Former President Bush was the first president to support elevating the EPA to cabinet level, mentioning it in his State of the Union address more than a decade ago and inviting then-Administrator Reilly to attend cabinet meetings. President Clinton and President George W. Bush have followed suit with both presidential support for the legislation and a seat at cabinet meetings for the sitting EPA Administrator. Without legislation that codifies these practices, however, there is no guarantee that future Administrations will do the same.
The mission of the EPA is of vital importance to all of our lives. The actions of this agency protect our environment and public health by ensuring the most basic of life’s necessities – clean air to breathe and safe water to drink.
In the short history of the Agency, our work has helped transform the way America views the environment – planting in the American consciousness a clear sense of environmental stewardship. The EPA has helped underscore the universal agreement that our natural resources are valuable, not just for economic prosperity but for sustained quality of life. No longer do we debate whether we need to act to protect the environment. Rather we discuss how we can keep America green while keeping our economy growing.

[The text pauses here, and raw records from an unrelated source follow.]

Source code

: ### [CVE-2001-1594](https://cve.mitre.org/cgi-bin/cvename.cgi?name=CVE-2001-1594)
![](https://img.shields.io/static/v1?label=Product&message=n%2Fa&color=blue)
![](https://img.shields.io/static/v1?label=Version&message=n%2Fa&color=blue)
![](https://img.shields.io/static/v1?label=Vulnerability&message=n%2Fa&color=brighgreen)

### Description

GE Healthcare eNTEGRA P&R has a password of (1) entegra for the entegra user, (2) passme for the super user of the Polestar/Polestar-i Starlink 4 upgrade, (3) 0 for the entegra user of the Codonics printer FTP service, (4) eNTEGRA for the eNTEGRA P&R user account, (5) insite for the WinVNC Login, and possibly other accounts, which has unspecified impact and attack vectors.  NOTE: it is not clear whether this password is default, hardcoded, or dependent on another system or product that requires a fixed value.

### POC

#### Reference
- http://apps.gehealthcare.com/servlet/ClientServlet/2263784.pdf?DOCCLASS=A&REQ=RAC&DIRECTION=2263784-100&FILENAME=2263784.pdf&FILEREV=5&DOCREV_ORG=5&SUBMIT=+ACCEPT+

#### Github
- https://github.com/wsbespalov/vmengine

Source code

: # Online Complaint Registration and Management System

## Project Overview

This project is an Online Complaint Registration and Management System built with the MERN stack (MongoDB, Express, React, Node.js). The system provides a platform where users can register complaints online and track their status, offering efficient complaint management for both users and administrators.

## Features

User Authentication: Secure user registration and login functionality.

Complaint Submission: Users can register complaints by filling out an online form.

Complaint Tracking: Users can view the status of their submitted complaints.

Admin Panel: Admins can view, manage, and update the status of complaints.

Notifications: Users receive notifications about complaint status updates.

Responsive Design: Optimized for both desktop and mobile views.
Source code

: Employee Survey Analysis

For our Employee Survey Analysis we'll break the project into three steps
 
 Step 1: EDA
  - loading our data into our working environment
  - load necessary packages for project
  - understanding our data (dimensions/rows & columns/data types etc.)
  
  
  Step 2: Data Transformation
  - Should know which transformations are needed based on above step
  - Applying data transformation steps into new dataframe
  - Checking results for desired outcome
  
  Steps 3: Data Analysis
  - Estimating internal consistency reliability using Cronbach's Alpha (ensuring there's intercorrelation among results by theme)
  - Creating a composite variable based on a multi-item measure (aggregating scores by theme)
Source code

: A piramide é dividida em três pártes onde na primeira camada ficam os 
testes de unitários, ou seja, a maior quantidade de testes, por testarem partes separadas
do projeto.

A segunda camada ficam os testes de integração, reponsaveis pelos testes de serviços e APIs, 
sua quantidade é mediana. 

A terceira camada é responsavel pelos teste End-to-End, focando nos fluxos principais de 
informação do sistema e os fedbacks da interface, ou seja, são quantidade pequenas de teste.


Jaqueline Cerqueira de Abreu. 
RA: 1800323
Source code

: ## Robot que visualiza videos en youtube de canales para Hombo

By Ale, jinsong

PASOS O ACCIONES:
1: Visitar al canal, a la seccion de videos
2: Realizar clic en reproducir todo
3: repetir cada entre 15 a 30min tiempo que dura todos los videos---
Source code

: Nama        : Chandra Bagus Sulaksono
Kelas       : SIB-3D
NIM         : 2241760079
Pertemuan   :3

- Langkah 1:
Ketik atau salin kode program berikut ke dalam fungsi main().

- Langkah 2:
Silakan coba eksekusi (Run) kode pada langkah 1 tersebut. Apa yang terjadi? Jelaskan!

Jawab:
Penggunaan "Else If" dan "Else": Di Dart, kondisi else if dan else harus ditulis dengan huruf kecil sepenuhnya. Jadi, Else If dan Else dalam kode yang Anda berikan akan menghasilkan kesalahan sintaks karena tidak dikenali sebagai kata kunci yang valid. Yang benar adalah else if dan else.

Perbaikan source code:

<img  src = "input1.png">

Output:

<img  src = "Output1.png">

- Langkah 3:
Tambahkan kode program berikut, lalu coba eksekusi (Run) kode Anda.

The EPA is a natural fit among the other cabinet departments. Our mission – to protect human health and safeguard the environment – both complements and contributes to the overall service of the cabinet. Already I have found my participation at the cabinet level helpful in navigating the many important areas of overlap between the work of EPA and other departments including Energy, Agriculture, Interior, Housing, and Labor. Quite frankly, I cannot think of a cabinet department with whom EPA does not interact. I would consider it vital to the work of future Administrators – and vital to our country – to assure similar cooperation and participation in the future.
The time has come to establish EPA as a full member of the cabinet, and doing so would be consistent with observations of state governments as well as our international counterparts.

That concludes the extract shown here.